Posts Tagged ‘Tankengine’

Cruel Nature Records / Sapien Music – 6th March 2020

Christopher Nosnibor

This is one of those releases that doesn’t piss about: ‘Mambo’ blasts in with a squall of discordant guitar and shuddering bass that immediately calls to mind Shellac and The Jesus Lizard, and it’s one of those ‘holy shit!’ Moments where you remember why coming into this kind of stuff in the early 90s was such a revelation. It’s the combination of power and unpredictability that was exciting them and still is now, and Tankengine have both in spades, zooming off every which way on the crash of a cymbal.

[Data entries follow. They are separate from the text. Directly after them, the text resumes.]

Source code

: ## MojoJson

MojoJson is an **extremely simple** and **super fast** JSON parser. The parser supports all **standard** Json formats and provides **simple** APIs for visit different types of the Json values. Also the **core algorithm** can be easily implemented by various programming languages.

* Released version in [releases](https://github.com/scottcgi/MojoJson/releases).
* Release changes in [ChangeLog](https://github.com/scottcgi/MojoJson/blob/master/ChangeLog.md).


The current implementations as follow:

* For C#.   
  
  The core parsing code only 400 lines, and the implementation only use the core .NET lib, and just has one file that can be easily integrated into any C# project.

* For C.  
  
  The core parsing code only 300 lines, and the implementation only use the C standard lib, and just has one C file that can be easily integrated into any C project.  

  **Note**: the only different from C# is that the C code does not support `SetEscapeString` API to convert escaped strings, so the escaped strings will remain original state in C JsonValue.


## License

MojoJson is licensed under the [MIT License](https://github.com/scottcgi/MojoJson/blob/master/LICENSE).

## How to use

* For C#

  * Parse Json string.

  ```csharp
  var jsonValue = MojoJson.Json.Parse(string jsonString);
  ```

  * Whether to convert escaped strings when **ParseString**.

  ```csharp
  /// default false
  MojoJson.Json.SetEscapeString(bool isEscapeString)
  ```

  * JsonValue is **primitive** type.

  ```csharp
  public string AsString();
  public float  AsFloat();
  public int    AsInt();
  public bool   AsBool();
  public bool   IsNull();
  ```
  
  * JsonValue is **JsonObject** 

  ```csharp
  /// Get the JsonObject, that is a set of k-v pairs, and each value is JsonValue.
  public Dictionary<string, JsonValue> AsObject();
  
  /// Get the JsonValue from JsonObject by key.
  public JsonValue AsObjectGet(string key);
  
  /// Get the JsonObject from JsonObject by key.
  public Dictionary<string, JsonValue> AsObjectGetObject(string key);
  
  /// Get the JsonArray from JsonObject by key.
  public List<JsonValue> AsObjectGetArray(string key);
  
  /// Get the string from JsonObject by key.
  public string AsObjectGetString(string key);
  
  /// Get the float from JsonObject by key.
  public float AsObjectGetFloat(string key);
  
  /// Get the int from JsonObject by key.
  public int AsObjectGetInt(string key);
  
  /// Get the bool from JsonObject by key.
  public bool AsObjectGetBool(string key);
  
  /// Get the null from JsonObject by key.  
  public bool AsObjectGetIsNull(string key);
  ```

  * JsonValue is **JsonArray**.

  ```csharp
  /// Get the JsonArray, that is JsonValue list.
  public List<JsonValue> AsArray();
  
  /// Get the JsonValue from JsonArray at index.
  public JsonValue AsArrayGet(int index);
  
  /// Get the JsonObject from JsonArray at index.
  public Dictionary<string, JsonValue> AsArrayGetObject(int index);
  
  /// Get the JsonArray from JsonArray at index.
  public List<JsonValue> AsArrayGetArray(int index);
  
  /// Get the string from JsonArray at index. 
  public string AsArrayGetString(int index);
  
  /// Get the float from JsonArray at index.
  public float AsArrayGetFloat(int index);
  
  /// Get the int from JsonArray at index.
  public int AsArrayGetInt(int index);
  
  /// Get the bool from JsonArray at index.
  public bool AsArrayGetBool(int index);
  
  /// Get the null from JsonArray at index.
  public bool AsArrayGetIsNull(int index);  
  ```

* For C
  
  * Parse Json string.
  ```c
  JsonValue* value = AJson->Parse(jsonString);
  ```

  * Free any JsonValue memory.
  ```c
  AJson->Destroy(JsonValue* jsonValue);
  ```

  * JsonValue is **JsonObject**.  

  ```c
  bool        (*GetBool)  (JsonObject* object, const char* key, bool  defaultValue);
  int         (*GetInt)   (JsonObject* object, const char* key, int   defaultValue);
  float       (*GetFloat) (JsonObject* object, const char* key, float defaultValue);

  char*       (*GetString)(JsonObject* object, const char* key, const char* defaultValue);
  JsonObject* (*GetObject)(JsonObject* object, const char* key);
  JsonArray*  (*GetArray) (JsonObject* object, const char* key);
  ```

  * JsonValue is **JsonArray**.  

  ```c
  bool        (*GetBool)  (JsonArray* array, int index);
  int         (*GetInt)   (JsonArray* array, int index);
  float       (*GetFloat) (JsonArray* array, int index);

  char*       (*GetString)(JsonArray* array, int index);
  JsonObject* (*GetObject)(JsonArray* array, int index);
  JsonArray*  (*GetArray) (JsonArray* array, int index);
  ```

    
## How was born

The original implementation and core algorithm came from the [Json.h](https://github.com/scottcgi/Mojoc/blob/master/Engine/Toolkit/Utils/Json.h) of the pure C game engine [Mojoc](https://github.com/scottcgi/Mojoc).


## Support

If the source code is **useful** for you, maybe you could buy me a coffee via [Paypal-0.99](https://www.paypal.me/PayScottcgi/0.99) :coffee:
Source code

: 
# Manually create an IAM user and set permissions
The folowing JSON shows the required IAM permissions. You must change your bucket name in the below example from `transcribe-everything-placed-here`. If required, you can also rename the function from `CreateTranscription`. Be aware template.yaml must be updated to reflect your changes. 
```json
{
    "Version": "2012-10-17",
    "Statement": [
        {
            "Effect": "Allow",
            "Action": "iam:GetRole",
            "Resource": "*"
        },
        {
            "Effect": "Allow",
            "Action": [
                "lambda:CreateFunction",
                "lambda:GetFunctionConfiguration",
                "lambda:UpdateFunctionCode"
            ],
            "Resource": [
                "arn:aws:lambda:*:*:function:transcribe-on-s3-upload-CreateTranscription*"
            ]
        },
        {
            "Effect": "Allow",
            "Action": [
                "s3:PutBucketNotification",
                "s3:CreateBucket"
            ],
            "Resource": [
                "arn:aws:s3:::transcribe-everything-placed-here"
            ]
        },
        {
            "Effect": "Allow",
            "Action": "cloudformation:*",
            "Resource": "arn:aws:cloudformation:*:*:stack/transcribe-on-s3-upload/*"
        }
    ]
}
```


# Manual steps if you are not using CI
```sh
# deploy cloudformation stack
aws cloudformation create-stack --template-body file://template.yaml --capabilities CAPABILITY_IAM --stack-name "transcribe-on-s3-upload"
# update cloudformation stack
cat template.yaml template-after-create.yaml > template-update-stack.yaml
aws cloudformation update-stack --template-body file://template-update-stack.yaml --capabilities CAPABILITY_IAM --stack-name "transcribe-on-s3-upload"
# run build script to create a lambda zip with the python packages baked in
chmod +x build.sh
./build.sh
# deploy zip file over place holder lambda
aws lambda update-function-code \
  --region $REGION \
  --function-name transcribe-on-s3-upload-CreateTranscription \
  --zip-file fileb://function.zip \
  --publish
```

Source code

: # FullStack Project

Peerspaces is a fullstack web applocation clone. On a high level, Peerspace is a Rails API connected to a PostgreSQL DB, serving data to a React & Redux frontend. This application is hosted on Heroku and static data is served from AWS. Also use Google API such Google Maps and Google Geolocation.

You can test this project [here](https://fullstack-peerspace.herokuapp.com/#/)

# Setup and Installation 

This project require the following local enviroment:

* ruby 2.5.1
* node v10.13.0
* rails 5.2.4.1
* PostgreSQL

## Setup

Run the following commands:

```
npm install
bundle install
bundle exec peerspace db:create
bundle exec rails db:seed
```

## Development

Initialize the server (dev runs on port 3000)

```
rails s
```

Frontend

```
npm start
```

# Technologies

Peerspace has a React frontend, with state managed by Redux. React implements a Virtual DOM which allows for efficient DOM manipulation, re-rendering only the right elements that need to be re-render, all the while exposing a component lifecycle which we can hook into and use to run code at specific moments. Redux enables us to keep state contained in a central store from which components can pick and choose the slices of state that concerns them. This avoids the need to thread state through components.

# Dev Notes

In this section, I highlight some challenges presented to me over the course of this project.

It shouldn’t come as a surprise: two members of Tankengine were previously in Yourcodenameis: milo, and the disparate elements that defined their work are abundantly in evidence here. And so as not to confuse this, their second EP, with their eponymous debut, they’ve named it twice. Consequently, I no longer quite so strongly feel the urge to form a band and name it Minotaur, with a view to the first tour being labelled the Minotaur Tour, the tour in support of the eponymous album the Minotaur Minotaur Tour, and the tour supporting the stop-gap EP before the second album the Minotaur Minor Tour. I also digress spectacularly.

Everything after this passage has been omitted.